WORK TO BE COMPLETED: Output the entries exactly as they appear. Pictures should not be included.

Saved entries:
--------

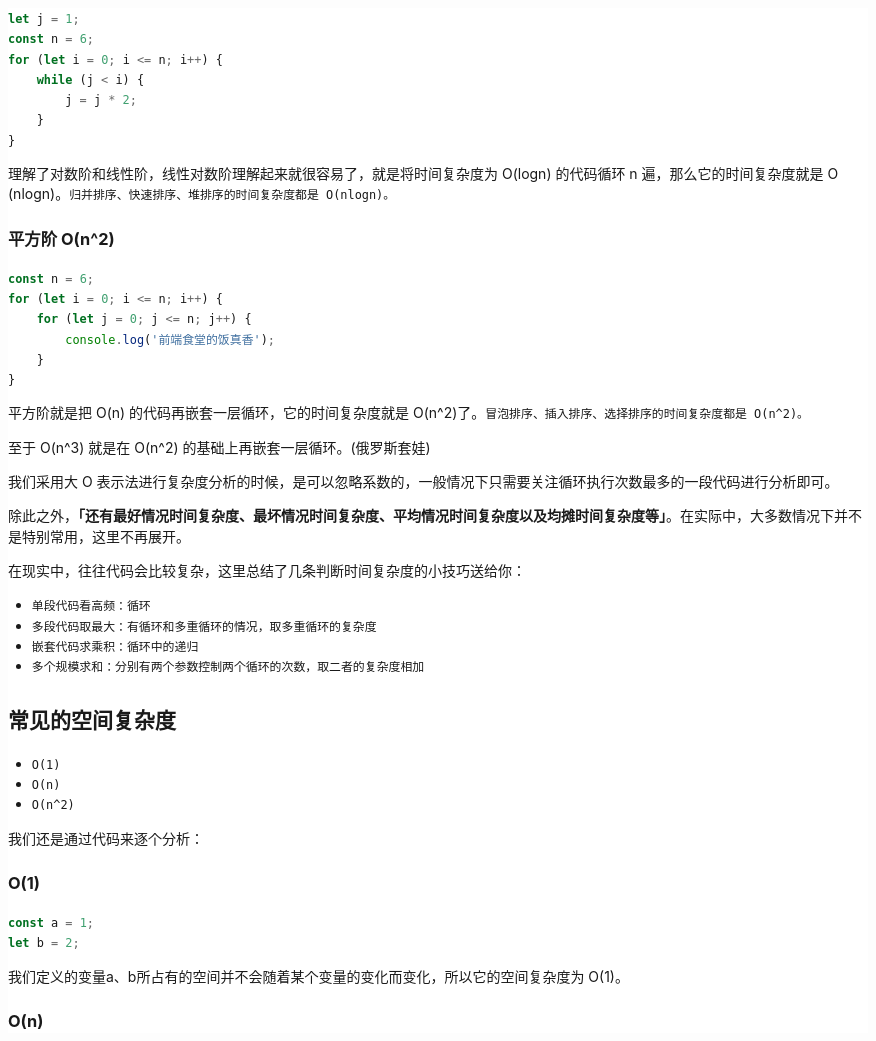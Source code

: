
 ```js
let j = 1;
const n = 6;
for (let i = 0; i <= n; i++) {
    while (j < i) {
        j = j * 2;
    }
}
```

理解了对数阶和线性阶，线性对数阶理解起来就很容易了，就是将时间复杂度为 O(logn) 的代码循环 n 遍，那么它的时间复杂度就是 O (nlogn)。`归并排序、快速排序、堆排序的时间复杂度都是 O(nlogn)。`

### 平方阶 O(n^2)

```js
const n = 6;
for (let i = 0; i <= n; i++) {
    for (let j = 0; j <= n; j++) {
        console.log('前端食堂的饭真香');
    }
}
```

平方阶就是把 O(n) 的代码再嵌套一层循环，它的时间复杂度就是 O(n^2)了。`冒泡排序、插入排序、选择排序的时间复杂度都是 O(n^2)。`

至于 O(n^3) 就是在 O(n^2) 的基础上再嵌套一层循环。(俄罗斯套娃)

我们采用大 O 表示法进行复杂度分析的时候，是可以忽略系数的，一般情况下只需要关注循环执行次数最多的一段代码进行分析即可。

除此之外，**「还有最好情况时间复杂度、最坏情况时间复杂度、平均情况时间复杂度以及均摊时间复杂度等」**。在实际中，大多数情况下并不是特别常用，这里不再展开。

在现实中，往往代码会比较复杂，这里总结了几条判断时间复杂度的小技巧送给你：

- `单段代码看高频：循环`
- `多段代码取最大：有循环和多重循环的情况，取多重循环的复杂度`
- `嵌套代码求乘积：循环中的递归`
- `多个规模求和：分别有两个参数控制两个循环的次数，取二者的复杂度相加`

## 常见的空间复杂度

- `O(1)`
- `O(n)`
- `O(n^2)`

我们还是通过代码来逐个分析：

### O(1)

```js
const a = 1;
let b = 2;
```

我们定义的变量a、b所占有的空间并不会随着某个变量的变化而变化，所以它的空间复杂度为 O(1)。

### O(n)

--------

TASK RESULT:
Source code

:
 ```js
let j = 1;
const n = 6;
for (let i = 0; i <= n; i++) {
    while (j < i) {
        j = j * 2;
    }
}
```

理解了对数阶和线性阶，线性对数阶理解起来就很容易了，就是将时间复杂度为 O(logn) 的代码循环 n 遍，那么它的时间复杂度就是 O (nlogn)。`归并排序、快速排序、堆排序的时间复杂度都是 O(nlogn)。`

### 平方阶 O(n^2)

```js
const n = 6;
for (let i = 0; i <= n; i++) {
    for (let j = 0; j <= n; j++) {
        console.log('前端食堂的饭真香');
    }
}
```

平方阶就是把 O(n) 的代码再嵌套一层循环，它的时间复杂度就是 O(n^2)了。`冒泡排序、插入排序、选择排序的时间复杂度都是 O(n^2)。`

至于 O(n^3) 就是在 O(n^2) 的基础上再嵌套一层循环。(俄罗斯套娃)

我们采用大 O 表示法进行复杂度分析的时候，是可以忽略系数的，一般情况下只需要关注循环执行次数最多的一段代码进行分析即可。

除此之外，**「还有最好情况时间复杂度、最坏情况时间复杂度、平均情况时间复杂度以及均摊时间复杂度等」**。在实际中，大多数情况下并不是特别常用，这里不再展开。

在现实中，往往代码会比较复杂，这里总结了几条判断时间复杂度的小技巧送给你：

- `单段代码看高频：循环`
- `多段代码取最大：有循环和多重循环的情况，取多重循环的复杂度`
- `嵌套代码求乘积：循环中的递归`
- `多个规模求和：分别有两个参数控制两个循环的次数，取二者的复杂度相加`

## 常见的空间复杂度

- `O(1)`
- `O(n)`
- `O(n^2)`

我们还是通过代码来逐个分析：

### O(1)

```js
const a = 1;
let b = 2;
```

我们定义的变量a、b所占有的空间并不会随着某个变量的变化而变化，所以它的空间复杂度为 O(1)。

### O(n)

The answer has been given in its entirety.